→ Exercise directions
Collect all lines below with the string "hspace".

Plain-text document sources
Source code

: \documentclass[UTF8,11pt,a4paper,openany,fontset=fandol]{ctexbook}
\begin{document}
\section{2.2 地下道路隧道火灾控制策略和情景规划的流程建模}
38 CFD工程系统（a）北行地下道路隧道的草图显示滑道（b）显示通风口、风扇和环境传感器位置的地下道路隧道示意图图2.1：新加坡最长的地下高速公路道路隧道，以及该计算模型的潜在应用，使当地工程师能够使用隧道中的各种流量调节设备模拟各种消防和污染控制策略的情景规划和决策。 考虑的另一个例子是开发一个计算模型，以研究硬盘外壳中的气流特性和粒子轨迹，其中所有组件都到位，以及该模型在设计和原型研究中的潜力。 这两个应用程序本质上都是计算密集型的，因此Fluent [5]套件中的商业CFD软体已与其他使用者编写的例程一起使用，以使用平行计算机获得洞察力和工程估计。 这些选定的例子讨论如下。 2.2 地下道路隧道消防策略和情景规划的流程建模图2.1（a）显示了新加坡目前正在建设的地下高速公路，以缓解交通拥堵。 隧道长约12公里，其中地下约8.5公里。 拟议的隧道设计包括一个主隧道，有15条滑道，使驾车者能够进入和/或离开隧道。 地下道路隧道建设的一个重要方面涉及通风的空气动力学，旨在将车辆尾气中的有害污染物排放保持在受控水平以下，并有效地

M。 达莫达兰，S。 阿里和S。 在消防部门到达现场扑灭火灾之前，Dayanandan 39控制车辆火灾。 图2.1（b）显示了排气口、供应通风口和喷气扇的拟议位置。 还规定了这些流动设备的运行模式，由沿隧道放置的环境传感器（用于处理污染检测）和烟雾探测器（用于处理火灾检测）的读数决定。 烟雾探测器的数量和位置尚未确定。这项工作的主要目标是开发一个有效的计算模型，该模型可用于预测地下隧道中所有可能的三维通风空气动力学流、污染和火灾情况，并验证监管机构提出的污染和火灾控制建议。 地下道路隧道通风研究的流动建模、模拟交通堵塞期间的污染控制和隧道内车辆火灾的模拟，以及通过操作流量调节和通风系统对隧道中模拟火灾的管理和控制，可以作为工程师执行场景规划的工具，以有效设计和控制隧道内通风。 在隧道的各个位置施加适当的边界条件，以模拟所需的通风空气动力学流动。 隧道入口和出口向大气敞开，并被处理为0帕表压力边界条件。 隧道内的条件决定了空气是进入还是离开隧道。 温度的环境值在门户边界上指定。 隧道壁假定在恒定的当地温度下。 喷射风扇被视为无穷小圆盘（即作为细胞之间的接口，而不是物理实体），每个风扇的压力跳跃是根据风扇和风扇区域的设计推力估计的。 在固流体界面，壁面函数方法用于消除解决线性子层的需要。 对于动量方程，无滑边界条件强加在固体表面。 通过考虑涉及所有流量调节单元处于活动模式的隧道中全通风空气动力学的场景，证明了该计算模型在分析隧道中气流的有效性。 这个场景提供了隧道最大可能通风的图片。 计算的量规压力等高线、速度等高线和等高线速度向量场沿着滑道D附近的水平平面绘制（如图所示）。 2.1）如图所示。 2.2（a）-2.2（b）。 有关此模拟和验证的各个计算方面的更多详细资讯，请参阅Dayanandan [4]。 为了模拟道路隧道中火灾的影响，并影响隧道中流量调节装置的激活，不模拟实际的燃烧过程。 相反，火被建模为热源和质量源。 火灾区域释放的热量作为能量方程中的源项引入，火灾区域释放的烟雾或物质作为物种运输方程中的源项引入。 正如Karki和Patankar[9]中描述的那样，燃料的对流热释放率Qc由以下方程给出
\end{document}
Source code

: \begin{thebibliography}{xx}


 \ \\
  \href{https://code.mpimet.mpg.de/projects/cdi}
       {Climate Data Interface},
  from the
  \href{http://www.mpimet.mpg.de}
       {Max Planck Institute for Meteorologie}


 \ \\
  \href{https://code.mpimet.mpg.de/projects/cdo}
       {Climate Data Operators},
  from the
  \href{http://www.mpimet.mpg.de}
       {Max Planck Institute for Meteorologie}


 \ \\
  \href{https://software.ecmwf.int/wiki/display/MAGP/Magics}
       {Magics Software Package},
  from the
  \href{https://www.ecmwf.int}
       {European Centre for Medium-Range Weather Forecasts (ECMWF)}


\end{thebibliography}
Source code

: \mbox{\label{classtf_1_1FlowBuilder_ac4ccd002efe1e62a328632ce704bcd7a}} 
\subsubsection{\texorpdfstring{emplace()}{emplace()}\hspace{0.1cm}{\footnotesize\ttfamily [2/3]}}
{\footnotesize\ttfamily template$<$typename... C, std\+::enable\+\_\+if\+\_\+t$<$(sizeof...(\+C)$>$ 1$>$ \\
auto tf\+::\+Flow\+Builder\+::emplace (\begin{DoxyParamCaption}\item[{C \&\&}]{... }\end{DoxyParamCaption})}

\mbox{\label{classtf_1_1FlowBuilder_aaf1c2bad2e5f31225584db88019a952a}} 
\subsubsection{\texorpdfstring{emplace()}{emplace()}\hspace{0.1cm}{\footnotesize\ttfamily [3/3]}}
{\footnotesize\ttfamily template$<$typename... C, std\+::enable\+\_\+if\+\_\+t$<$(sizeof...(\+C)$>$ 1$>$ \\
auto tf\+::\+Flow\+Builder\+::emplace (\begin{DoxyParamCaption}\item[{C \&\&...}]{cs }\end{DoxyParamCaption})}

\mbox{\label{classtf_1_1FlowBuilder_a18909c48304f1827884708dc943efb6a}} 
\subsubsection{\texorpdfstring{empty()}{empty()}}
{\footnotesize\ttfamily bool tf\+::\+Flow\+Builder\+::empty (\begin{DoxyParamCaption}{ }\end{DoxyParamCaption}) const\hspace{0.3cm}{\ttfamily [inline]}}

→ Answer to this task
\subsubsection{\texorpdfstring{emplace()}{emplace()}\hspace{0.1cm}{\footnotesize\ttfamily [2/3]}}
\subsubsection{\texorpdfstring{emplace()}{emplace()}\hspace{0.1cm}{\footnotesize\ttfamily [3/3]}}
{\footnotesize\ttfamily bool tf\+::\+Flow\+Builder\+::empty (\begin{DoxyParamCaption}{ }\end{DoxyParamCaption}) const\hspace{0.3cm}{\ttfamily [inline]}}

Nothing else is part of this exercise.